Publié le 21 Nov 2019 - 19:15
AGRICULTURE EN CASAMANCE

Les travaux de réhabilitation du barrage d’Affiniam lancés, hier

 

Moussa Baldé, le ministre de l’Agriculture et de l’Equipement rural, a officiellement lancé hier, à Affiniam, dans le département de Bignona, les travaux de réhabilitation du barrage du nom de ce village. C’était en présence de l’ambassadeur de la République populaire de Chine, Zhang Xun.

 

Mieux vaut tard que jamais. Les travaux de réhabilitation et  d’achèvement de la construction du barrage d’Affiniam, dans la commune de Mangagoulack, ont été lancés hier, dans le village qui porte le nom du barrage, au grand bonheur des populations qui sont sorties en masse accueillir le ministre de l’Agriculture, l’ambassadeur de la Chine au Sénégal, les autorités politiques, administratives, militaires et coutumières de la région de Ziguinchor, ainsi que celles du département de Bignona.

A l’occasion, le ministre Moussa Baldé a rappelé qu’au milieu des années 1970, la Casamance a connu une longue période de sécheresse qui a eu comme conséquence une avancée prolongée de la langue salée dans les rizières, un lessivage insuffisant des terres et un abandon des terres rizicoles. En réponse à ce fléau, le gouvernement du Sénégal avait mis en place un ‘’vaste programme de construction de barrages et de digues anti-sel, en vue de sécuriser et de protéger les productions’’. Par la même occasion, il s’est félicité de la coopération sino-sénégalaise riche d’expériences en matière rizicole, notamment en Casamance où les populations sont détentrices d’un ‘’savoir-faire précieux dans le domaine’’.

Le ministre Moussa Baldé a promis aux populations une politique de valorisation de l’ouvrage avec la mise en place d’aménagements secondaires constitués de périmètres irrigués couplés à des blocs maraîchers féminins.
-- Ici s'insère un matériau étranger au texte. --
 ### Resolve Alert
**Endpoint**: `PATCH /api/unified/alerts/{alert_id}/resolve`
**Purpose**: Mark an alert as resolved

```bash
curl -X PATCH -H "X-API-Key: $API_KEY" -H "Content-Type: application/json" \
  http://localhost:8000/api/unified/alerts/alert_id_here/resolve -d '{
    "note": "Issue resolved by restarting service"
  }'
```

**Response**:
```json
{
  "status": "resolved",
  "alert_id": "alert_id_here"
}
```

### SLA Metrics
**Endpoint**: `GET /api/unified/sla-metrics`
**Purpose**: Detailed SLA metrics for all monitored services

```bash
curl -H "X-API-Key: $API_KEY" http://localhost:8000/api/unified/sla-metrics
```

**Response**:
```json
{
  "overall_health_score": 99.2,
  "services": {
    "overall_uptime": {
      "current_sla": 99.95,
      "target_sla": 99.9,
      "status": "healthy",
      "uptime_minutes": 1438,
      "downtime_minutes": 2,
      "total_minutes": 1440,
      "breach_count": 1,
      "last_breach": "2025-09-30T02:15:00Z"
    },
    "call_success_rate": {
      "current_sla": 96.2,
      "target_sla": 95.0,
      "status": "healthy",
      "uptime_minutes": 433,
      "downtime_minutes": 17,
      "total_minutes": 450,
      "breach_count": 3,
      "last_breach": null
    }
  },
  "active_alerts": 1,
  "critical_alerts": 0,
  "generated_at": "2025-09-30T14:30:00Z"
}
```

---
Les responsables de l’entreprise chinoise Crec-8, qui a gagné le marché, ont assuré, à leur tour, de la bonne conduite des travaux et du respect des délais prescrits. ‘’Nous allons dépasser les attentes des clients avec une gestion scientifique du projet, des améliorations continues, des fournitures de produits de qualité et une utilisation de techniques avancées", a fait savoir  Wang Zheng Bo, l’un des responsables de Crec-8. 

L’ambassadeur de la Chine au Sénégal à, quant à lui, soutenu que ‘’tout se fera dans les meilleures normes. L’ouvrage sera achevé dans les délais prescrits. Les délais de construction sont évalués à six mois. Cela va relancer les activités agricoles dans cette région belle et pittoresque’’, a indiqué Zhang Xun.

Pour rappel, le projet de construction d’un barrage sur le marigot de Bignona, un affluent de la rive droite du fleuve Casamance long de 66 km, est né des accords de coopération économique et technique signés le 23 novembre 1973 à Beijing, entre la République populaire de Chine et le Sénégal. Construit en 1988 par la coopération chinoise pour un coût estimé à 6 milliards de francs Cfa, cet ouvrage hydro-agricole était destiné à arrêter l’avancée de la langue salée dans une zone protégée de 5 600 ha. Ce barrage réalisé au milieu d’un bassin versant de 620 km couvrant une vallée de 12 000 ha, devait aussi permettre le stockage des eaux de ruissellement pour faciliter le lessivage des terres salées. Et favoriser, en même temps, l’émergence de flore d’eau douce et la récupération des terres abandonnées. 

Inaugurée en grande pompe à la veille de la campagne présidentielle de 1988 par Abdou Diouf, l’infrastructure s’est retrouvée, depuis, dans un état de décrépitude inquiétant. Pourtant, la République populaire de Chine s’était engagée à mettre en valeur des terres protégées par l’aménagement secondaire des zones de riz cultivables et l’utilisation des variétés de riz adaptées. Le coût de l’opération devait tourner autour de 50 milliards de francs Cfa pour une durée de 25 ans. Mais la rupture des relations diplomatiques, le 9 janvier 1996, suivie du retrait des coopérants chinois le 11 janvier 1996, ont bloqué la poursuite des travaux. Cette rupture était consécutive à la signature des relations diplomatiques entre le Sénégal et Taïwan.

Toutefois, à la faveur de la reprise des relations entre Pékin et Dakar survenues le 25 octobre 2005, une mission chinoise avait visité l’ouvrage et les différentes installations. Les autorités sénégalaises avaient, aussi, saisi la Chine dans le cadre de la relance dudit projet.